Stored items from a collection
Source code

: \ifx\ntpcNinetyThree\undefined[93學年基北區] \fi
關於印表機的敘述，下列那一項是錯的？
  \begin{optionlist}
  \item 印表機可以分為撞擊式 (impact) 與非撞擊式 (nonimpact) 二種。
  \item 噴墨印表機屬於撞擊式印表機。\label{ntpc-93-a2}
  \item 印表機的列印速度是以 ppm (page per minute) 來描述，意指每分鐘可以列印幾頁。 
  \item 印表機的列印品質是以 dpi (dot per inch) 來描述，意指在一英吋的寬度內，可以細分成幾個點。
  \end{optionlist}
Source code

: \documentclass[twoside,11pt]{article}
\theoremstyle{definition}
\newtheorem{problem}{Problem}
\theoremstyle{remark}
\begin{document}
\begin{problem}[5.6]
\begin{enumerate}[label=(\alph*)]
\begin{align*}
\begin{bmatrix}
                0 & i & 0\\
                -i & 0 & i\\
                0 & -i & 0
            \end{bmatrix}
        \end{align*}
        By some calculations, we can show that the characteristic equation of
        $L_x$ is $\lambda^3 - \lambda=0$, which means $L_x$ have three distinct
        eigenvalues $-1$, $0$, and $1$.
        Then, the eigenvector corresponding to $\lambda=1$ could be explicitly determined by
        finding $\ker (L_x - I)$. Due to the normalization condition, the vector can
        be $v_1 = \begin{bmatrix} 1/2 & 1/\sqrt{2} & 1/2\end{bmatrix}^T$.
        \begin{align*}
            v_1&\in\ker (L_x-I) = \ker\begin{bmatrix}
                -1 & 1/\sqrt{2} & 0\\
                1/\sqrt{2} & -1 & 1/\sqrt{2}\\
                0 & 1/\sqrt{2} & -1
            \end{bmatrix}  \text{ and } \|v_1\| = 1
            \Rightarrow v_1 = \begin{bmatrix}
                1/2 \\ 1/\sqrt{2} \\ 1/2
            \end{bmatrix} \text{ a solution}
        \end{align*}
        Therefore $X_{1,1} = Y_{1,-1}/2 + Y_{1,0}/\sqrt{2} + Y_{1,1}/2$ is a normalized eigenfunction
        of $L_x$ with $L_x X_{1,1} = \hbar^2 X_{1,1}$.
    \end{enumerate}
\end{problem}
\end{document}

What the task asks:
Which lines in the records above contain the word "theoremstyle"? Copy each one.

Written answer:
\theoremstyle{definition}
\theoremstyle{remark}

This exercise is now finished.